Name one advert from the last five years that has done the same thing.

Take your time. Most people draw a blank. The blank has a cause, and it begins with a question asked more than a century ago.

John Wanamaker, the Philadelphia department store magnate, is credited with the most famous lament in the history of commerce: "Half the money I spend on advertising is wasted; the trouble is, I don't know which half."

The line became the industry's founding wound. Advertising was a business that could never prove itself. A company would pour money into posters and print, and later television, and sales would rise, and nobody could say with certainty which advert had done what. For a hundred years, the dream of advertising's clients was to find the wasted half and cut it.

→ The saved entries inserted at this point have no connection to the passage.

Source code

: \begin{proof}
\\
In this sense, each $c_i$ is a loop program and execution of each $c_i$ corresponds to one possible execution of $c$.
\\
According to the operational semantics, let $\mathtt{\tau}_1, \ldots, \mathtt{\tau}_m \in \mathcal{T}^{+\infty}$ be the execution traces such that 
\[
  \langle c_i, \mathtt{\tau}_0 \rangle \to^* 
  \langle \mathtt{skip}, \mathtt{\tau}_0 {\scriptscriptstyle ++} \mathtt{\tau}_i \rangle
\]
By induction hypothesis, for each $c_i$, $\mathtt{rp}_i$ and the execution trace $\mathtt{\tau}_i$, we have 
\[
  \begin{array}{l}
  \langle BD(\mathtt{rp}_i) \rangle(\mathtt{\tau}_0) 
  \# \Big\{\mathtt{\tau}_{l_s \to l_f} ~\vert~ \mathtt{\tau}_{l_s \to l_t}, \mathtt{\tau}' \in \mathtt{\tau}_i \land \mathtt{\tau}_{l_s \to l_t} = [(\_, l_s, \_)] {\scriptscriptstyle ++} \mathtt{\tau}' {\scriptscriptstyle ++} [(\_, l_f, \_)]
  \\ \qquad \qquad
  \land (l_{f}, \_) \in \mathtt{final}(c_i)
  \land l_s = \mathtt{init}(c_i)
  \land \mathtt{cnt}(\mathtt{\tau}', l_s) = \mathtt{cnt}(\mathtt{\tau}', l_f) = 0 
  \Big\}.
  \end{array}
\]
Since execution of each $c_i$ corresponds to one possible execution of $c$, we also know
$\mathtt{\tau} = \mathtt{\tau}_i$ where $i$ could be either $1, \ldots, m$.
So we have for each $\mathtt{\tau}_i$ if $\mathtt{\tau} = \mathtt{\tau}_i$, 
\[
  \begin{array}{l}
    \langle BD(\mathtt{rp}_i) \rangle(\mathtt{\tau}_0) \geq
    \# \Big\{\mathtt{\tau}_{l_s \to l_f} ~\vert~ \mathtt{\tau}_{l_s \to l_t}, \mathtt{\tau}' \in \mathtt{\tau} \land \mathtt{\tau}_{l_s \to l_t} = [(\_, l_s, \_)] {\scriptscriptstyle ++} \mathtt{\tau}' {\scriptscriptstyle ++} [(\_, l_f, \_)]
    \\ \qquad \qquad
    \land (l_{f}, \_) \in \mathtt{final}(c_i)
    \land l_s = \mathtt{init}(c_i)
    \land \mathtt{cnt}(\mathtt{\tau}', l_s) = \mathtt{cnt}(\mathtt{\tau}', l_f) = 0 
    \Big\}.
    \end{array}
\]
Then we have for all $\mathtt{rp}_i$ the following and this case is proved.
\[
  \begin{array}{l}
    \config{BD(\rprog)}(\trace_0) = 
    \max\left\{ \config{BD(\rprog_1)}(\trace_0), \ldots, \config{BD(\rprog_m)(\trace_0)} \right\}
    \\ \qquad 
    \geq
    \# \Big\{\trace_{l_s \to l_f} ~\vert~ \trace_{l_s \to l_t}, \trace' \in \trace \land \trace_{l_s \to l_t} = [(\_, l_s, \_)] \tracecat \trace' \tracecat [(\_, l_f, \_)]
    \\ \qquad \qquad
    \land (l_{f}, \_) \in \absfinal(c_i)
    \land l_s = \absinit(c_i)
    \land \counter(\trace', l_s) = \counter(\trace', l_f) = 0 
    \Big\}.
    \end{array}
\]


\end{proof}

George Orwell was harsher still. In 1936, he dismissed the entire trade as "the rattling of a stick inside a swill-bucket": noise, made by commerce, to summon animals to feed. Between the client's lament and the writer's contempt sat an industry with everything to prove.

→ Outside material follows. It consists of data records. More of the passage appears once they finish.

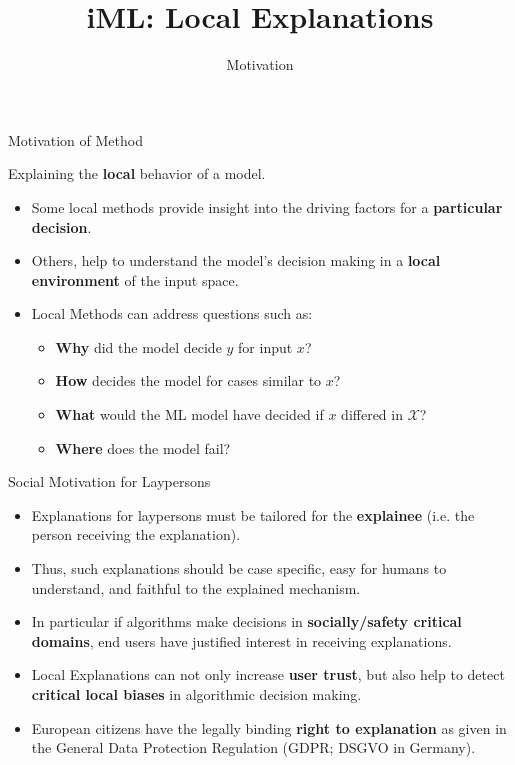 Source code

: \documentclass[aspectratio=169]{../latex_main/tntbeamer}  %
\title[Introduction]{iML: Local Explanations}
\subtitle{Motivation}
\begin{document}
	
	\maketitle


\begin{frame}[c]{Motivation of Method}
 
 Explaining the \textbf{local} behavior of a model.
	\begin{itemize}
		\item Some local methods provide insight into the driving factors for a \textbf{particular decision}. 
		\item Others, help to understand the model's decision making in a \textbf{local environment} of the input space.
		\pause
		\smallskip
		\item Local Methods can address questions such as: 
		\begin{itemize}
		    \item \textbf{Why} did the model decide $y$ for input $x$?
		    \item \textbf{How} decides the model for cases similar to $x$?
		    \item \textbf{What} would the ML model have decided if $x$ differed in $\mathcal{X}$?
		    \item  \textbf{Where} does the model fail?
		\end{itemize}  
	\end{itemize}
\end{frame}

\begin{frame}{Social Motivation for Laypersons}

	\begin{itemize}
		\item Explanations for laypersons must be tailored for the \textbf{explainee} (i.e. the person receiving the explanation).
		\pause\smallskip
		\item Thus, such explanations should be case specific, easy for humans to understand, and faithful to the explained mechanism.
		\pause\smallskip
		\item In particular if algorithms make decisions in \textbf{socially/safety critical domains}, end users have justified interest in receiving explanations.
		\pause\smallskip
		\item Local Explanations can not only increase \textbf{user trust}, but also help to detect \textbf{critical local biases} in algorithmic decision making.
		\pause\smallskip
		\item European citizens have the legally binding \textbf{right to explanation} as given in the General Data Protection Regulation (GDPR; DSGVO in Germany).

	\end{itemize}
\end{frame}
\end{document}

While the clients dreamed of efficiency, the people making the adverts built something extraordinary inside the inefficiency. In 1949, a copywriter named Bill Bernbach founded Doyle Dane Bernbach on Madison Avenue. Advertising at the time was salesmanship: list the features, state the price, repeat the claim. Bernbach made the copywriter and the art director equal partners and put the creative team, rather than the account man, in charge of the work. His campaign for Volkswagen, "Think Small," placed a tiny car in an ocean of white space in a country that sold chrome and size, and it is still taught on every advertising course on earth.

But the deeper logic of the creative revolution Bernbach had started is rarely stated. A broadcast advert could not aim. It interrupted everyone: the loyal customer, the rival's customer, the teetotaller, the child. Because it intruded on millions of people who would never buy the product, it owed all of them something in return. A laugh. A spectacle. Ninety seconds of beauty. The creativity was the rent the advert paid for your attention. It existed because of the waste, as a form of compensation for it.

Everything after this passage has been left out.